Exercise input section start

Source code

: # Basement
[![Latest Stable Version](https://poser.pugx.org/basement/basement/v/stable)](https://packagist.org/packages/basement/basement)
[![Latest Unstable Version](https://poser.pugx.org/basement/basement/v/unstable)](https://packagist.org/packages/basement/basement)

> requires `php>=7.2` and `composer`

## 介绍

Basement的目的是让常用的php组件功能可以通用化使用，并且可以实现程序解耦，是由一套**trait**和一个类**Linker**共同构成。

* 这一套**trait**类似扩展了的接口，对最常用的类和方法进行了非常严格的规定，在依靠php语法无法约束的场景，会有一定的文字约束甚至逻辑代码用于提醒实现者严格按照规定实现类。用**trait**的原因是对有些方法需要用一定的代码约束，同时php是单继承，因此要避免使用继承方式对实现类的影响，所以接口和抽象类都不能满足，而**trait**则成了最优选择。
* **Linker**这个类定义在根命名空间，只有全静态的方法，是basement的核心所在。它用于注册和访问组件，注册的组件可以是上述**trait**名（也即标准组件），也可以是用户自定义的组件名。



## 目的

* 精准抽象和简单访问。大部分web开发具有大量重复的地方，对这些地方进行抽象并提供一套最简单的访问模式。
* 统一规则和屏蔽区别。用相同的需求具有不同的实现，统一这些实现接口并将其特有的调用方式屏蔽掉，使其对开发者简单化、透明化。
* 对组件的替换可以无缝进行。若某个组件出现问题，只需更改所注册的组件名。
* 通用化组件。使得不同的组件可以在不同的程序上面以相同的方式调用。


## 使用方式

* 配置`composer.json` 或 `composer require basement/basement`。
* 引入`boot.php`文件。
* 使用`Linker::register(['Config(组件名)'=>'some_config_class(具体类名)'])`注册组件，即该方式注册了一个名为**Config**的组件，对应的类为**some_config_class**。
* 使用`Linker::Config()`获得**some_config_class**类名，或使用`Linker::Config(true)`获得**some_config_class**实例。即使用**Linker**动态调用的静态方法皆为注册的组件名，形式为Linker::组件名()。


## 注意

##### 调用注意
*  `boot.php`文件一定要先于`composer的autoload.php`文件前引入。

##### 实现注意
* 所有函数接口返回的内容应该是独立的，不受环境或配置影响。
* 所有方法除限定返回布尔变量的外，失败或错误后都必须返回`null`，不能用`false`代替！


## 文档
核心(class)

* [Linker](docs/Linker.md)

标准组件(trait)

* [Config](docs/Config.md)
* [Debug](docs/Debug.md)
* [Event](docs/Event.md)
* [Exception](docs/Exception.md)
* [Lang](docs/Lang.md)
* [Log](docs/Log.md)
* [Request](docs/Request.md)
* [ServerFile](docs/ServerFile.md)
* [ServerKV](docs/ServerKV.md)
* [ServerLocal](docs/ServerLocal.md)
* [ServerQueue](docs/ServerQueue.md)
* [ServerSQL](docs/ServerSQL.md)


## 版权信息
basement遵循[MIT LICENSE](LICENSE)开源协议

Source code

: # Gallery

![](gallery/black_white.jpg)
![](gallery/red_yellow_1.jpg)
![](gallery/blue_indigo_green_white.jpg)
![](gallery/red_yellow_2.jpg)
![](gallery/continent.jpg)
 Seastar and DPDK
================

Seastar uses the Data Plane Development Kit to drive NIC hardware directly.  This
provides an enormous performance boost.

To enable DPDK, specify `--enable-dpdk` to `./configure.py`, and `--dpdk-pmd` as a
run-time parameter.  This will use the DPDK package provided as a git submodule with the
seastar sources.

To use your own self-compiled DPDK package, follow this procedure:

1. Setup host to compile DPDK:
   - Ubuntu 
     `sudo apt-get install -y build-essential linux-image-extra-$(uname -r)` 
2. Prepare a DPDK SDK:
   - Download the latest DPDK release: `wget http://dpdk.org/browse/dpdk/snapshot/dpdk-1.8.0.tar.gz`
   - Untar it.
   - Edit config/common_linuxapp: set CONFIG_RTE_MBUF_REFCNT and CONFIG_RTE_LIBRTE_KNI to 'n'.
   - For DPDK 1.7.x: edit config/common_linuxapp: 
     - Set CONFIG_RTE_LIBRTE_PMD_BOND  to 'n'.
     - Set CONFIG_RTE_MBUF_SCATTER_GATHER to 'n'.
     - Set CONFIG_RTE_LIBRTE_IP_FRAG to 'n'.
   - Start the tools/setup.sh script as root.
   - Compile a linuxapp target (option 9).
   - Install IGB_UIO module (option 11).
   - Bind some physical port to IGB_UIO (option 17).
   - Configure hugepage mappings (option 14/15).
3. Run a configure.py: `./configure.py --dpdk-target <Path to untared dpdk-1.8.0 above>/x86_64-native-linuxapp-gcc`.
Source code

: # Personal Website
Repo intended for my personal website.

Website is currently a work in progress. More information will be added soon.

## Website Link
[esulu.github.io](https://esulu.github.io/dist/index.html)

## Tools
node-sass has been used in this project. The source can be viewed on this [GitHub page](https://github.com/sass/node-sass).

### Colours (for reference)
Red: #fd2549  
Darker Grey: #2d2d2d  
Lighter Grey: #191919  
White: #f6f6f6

Exercise input section end

- Problem requirements -
Each record above should be transcribed exactly.

- Finished task -
Source code

: # Basement
[![Latest Stable Version](https://poser.pugx.org/basement/basement/v/stable)](https://packagist.org/packages/basement/basement)
[![Latest Unstable Version](https://poser.pugx.org/basement/basement/v/unstable)](https://packagist.org/packages/basement/basement)

> requires `php>=7.2` and `composer`

## 介绍

Basement的目的是让常用的php组件功能可以通用化使用，并且可以实现程序解耦，是由一套**trait**和一个类**Linker**共同构成。

* 这一套**trait**类似扩展了的接口，对最常用的类和方法进行了非常严格的规定，在依靠php语法无法约束的场景，会有一定的文字约束甚至逻辑代码用于提醒实现者严格按照规定实现类。用**trait**的原因是对有些方法需要用一定的代码约束，同时php是单继承，因此要避免使用继承方式对实现类的影响，所以接口和抽象类都不能满足，而**trait**则成了最优选择。
* **Linker**这个类定义在根命名空间，只有全静态的方法，是basement的核心所在。它用于注册和访问组件，注册的组件可以是上述**trait**名（也即标准组件），也可以是用户自定义的组件名。



## 目的

* 精准抽象和简单访问。大部分web开发具有大量重复的地方，对这些地方进行抽象并提供一套最简单的访问模式。
* 统一规则和屏蔽区别。用相同的需求具有不同的实现，统一这些实现接口并将其特有的调用方式屏蔽掉，使其对开发者简单化、透明化。
* 对组件的替换可以无缝进行。若某个组件出现问题，只需更改所注册的组件名。
* 通用化组件。使得不同的组件可以在不同的程序上面以相同的方式调用。


## 使用方式

* 配置`composer.json` 或 `composer require basement/basement`。
* 引入`boot.php`文件。
* 使用`Linker::register(['Config(组件名)'=>'some_config_class(具体类名)'])`注册组件，即该方式注册了一个名为**Config**的组件，对应的类为**some_config_class**。
* 使用`Linker::Config()`获得**some_config_class**类名，或使用`Linker::Config(true)`获得**some_config_class**实例。即使用**Linker**动态调用的静态方法皆为注册的组件名，形式为Linker::组件名()。


## 注意

##### 调用注意
*  `boot.php`文件一定要先于`composer的autoload.php`文件前引入。

##### 实现注意
* 所有函数接口返回的内容应该是独立的，不受环境或配置影响。
* 所有方法除限定返回布尔变量的外，失败或错误后都必须返回`null`，不能用`false`代替！


## 文档
核心(class)

* [Linker](docs/Linker.md)

标准组件(trait)

* [Config](docs/Config.md)
* [Debug](docs/Debug.md)
* [Event](docs/Event.md)
* [Exception](docs/Exception.md)
* [Lang](docs/Lang.md)
* [Log](docs/Log.md)
* [Request](docs/Request.md)
* [ServerFile](docs/ServerFile.md)
* [ServerKV](docs/ServerKV.md)
* [ServerLocal](docs/ServerLocal.md)
* [ServerQueue](docs/ServerQueue.md)
* [ServerSQL](docs/ServerSQL.md)


## 版权信息
basement遵循[MIT LICENSE](LICENSE)开源协议

Source code

: # Gallery

![](gallery/black_white.jpg)
![](gallery/red_yellow_1.jpg)
![](gallery/blue_indigo_green_white.jpg)
![](gallery/red_yellow_2.jpg)
![](gallery/continent.jpg)
 Seastar and DPDK
================

Seastar uses the Data Plane Development Kit to drive NIC hardware directly.  This
provides an enormous performance boost.

To enable DPDK, specify `--enable-dpdk` to `./configure.py`, and `--dpdk-pmd` as a
run-time parameter.  This will use the DPDK package provided as a git submodule with the
seastar sources.

To use your own self-compiled DPDK package, follow this procedure:

1. Setup host to compile DPDK:
   - Ubuntu 
     `sudo apt-get install -y build-essential linux-image-extra-$(uname -r)` 
2. Prepare a DPDK SDK:
   - Download the latest DPDK release: `wget http://dpdk.org/browse/dpdk/snapshot/dpdk-1.8.0.tar.gz`
   - Untar it.
   - Edit config/common_linuxapp: set CONFIG_RTE_MBUF_REFCNT and CONFIG_RTE_LIBRTE_KNI to 'n'.
   - For DPDK 1.7.x: edit config/common_linuxapp: 
     - Set CONFIG_RTE_LIBRTE_PMD_BOND  to 'n'.
     - Set CONFIG_RTE_MBUF_SCATTER_GATHER to 'n'.
     - Set CONFIG_RTE_LIBRTE_IP_FRAG to 'n'.
   - Start the tools/setup.sh script as root.
   - Compile a linuxapp target (option 9).
   - Install IGB_UIO module (option 11).
   - Bind some physical port to IGB_UIO (option 17).
   - Configure hugepage mappings (option 14/15).
3. Run a configure.py: `./configure.py --dpdk-target <Path to untared dpdk-1.8.0 above>/x86_64-native-linuxapp-gcc`.
Source code

: # Personal Website
Repo intended for my personal website.

Website is currently a work in progress. More information will be added soon.

## Website Link
[esulu.github.io](https://esulu.github.io/dist/index.html)

## Tools
node-sass has been used in this project. The source can be viewed on this [GitHub page](https://github.com/sass/node-sass).

### Colours (for reference)
Red: #fd2549  
Darker Grey: #2d2d2d  
Lighter Grey: #191919  
White: #f6f6f6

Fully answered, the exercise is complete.